2) Mesmo que o SPD integre o governo, não haverá grandes, talvez nem mesmo pequenas mudanças nas políticas da Alemanha e do Banco Central Europeu, nem da Comissão Européia em relação aos “planos de austeridade” ora em curso. Muito provavelmente Jens Weidmann continuará sendo o diretor-presidente do Banco Central Alemão e, com seus 18% de votos, continuará influenciando basicamente, com seu ideário fortemente neo-liberal, as políticas do BCE, ainda que este, nos últimos tempos, tenha demonstrado maior independência em relação à Alemanha. Pleiteará o SPD o cargo, caso integre o governo? Não se pode ainda dizer, mas mesmo que peiteie, não haverá mudança de escola numa nova gestão.

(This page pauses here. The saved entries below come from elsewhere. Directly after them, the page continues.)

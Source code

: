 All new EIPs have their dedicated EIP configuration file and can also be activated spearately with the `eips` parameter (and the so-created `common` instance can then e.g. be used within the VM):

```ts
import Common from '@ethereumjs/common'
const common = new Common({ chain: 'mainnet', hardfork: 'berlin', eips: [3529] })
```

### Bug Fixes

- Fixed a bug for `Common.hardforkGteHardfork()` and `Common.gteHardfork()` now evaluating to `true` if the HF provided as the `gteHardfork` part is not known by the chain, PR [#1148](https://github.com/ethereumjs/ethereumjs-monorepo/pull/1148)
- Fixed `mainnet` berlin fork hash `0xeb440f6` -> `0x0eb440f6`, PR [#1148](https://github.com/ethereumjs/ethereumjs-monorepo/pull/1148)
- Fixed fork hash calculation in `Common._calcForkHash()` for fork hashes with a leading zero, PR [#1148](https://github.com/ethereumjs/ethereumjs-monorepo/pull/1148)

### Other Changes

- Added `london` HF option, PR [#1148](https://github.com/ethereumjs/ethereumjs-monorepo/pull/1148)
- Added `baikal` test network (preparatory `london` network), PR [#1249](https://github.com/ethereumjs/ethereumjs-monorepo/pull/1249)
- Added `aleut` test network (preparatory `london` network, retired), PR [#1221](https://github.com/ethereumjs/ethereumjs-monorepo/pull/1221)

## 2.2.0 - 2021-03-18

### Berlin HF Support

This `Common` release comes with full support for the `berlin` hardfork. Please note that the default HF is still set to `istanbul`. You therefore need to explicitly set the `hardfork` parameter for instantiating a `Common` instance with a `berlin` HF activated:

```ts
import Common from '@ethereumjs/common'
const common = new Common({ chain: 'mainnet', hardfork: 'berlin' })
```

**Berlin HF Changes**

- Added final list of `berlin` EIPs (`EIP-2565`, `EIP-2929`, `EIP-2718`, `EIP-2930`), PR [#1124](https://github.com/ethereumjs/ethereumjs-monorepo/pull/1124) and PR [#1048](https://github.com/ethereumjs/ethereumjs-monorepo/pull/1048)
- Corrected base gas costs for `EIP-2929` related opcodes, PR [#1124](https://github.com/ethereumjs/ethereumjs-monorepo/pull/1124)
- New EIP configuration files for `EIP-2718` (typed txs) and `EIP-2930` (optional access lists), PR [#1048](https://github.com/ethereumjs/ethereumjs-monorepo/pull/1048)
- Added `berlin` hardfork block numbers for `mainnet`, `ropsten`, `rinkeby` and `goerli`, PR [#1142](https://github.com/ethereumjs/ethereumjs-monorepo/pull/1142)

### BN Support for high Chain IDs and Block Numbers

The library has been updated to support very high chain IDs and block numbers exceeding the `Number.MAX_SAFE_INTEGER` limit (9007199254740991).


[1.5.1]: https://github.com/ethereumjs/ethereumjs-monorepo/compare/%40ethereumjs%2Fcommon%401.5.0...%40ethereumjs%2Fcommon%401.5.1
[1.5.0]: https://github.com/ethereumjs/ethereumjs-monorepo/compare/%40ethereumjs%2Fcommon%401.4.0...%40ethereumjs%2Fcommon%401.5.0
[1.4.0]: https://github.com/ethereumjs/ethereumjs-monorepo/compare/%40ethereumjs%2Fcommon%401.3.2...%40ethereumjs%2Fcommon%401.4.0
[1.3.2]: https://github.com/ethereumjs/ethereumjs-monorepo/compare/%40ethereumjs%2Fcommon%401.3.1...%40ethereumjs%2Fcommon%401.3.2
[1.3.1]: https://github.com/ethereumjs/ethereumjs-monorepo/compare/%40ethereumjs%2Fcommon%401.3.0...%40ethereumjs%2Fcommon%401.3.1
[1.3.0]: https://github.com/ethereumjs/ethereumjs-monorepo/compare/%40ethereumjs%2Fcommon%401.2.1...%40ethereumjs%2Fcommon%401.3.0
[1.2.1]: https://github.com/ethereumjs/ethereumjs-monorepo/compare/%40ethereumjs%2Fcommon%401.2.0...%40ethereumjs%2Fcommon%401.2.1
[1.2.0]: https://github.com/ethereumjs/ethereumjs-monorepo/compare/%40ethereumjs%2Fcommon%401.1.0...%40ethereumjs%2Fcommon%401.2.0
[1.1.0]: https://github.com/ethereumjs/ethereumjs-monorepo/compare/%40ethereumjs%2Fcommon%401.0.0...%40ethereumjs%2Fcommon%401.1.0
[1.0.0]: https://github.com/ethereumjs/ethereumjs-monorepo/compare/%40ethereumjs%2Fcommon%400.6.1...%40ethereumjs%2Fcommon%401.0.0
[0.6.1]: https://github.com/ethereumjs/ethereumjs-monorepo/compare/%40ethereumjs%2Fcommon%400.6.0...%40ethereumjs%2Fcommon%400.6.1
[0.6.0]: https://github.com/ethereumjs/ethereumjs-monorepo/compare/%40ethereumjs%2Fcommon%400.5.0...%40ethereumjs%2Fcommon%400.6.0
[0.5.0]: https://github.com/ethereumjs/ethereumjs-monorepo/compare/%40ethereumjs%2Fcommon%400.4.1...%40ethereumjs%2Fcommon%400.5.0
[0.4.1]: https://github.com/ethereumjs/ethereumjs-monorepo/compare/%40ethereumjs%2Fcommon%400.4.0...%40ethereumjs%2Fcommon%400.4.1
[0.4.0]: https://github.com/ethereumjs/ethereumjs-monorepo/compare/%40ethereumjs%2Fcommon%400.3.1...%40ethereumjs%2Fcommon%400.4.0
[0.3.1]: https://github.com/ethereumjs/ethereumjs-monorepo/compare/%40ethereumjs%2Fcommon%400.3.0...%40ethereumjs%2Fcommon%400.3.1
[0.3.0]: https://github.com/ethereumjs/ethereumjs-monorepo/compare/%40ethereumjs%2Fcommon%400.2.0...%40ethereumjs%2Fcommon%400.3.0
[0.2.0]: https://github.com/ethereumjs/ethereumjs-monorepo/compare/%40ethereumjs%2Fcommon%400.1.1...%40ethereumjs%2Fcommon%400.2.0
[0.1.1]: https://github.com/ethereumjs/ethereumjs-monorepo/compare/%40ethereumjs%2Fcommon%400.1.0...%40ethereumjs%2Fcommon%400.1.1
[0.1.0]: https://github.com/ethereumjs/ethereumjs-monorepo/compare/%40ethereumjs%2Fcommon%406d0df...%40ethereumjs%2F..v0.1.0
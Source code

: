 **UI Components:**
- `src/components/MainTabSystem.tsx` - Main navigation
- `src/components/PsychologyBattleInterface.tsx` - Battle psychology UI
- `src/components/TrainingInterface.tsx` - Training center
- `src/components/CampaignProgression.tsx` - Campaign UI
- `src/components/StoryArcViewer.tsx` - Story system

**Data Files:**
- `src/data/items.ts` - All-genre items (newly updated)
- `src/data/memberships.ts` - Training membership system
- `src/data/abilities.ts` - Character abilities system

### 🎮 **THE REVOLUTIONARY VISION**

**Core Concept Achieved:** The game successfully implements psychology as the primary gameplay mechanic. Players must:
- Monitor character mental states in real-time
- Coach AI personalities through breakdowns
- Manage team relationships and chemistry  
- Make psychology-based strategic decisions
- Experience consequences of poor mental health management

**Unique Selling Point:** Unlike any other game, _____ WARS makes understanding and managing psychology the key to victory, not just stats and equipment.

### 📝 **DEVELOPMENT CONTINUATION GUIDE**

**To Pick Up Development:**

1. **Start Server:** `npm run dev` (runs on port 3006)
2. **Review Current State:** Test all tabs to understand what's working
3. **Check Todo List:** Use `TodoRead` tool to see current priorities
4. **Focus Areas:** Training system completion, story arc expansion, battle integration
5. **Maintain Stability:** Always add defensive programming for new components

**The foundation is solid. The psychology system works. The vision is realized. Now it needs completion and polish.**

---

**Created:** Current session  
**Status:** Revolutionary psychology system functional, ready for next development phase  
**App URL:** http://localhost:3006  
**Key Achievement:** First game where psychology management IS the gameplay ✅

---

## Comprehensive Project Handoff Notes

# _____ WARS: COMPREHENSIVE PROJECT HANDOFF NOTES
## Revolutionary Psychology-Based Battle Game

3) Ainda caso o SPD venha a integrar o novo governo de Merkel, haverá uma maior aproximação com a França de François Hollande.
4) Último comentário: quais as razões do sucesso pessoal de Merkel? Bom, uma delas certamente é sua habilidade de isolar adversários, e também, é bom não esquecer devido ao caso do FDP, de enredar aliados em sua teia. Mas há uma outra razão, mais profunda. Merkel tem um estilo extremamente sóbrio de proceder e até de vestir-se. Ela encarna decididamente um ideal identitário da cultura social e política alemã. Desde muito tempo, Merkel é a primeira figura política alemã de grande presença e reconhecimento internacionais. Talvez desde os tempos mesmo de Adenauer e Willy Brandt. Helmut Kohl foi o primeiro-ministro da queda do Muro e da reunificação, mas nem ele nem Gehrard Schröder, o social-democrata que veio depois, eram figuras internacionalmente carismáticas. Merkel o é, e paradoxalmente, por encarnar o anti-carisma. Ela é a líder sem sex-appeal, sem a força aparente de qualquer sedução. Por isso mesmo ele parece continuamente “casada com a Alemanha”, ela personifica este ideal identitário alemão que implica também uma forma de cruzada continental, numa afirmação, sempre discreta, mas muito persistente, de que “o que é bom para a Alemanha é bom para a Europa”. Isto significa remoldar a cena européia, afastando-a do antigo estado do bem estar social, visto como perdulário e dissipador, e aproximando-a dos ideais de poupança e moderação nas contas públicas, como extensão das contas privadas, a cortina perfeita para recobrir, com o manto probo da respeitabilidade, a orgia financeira em que se transformaram vastos setores da economia europeia e mundial.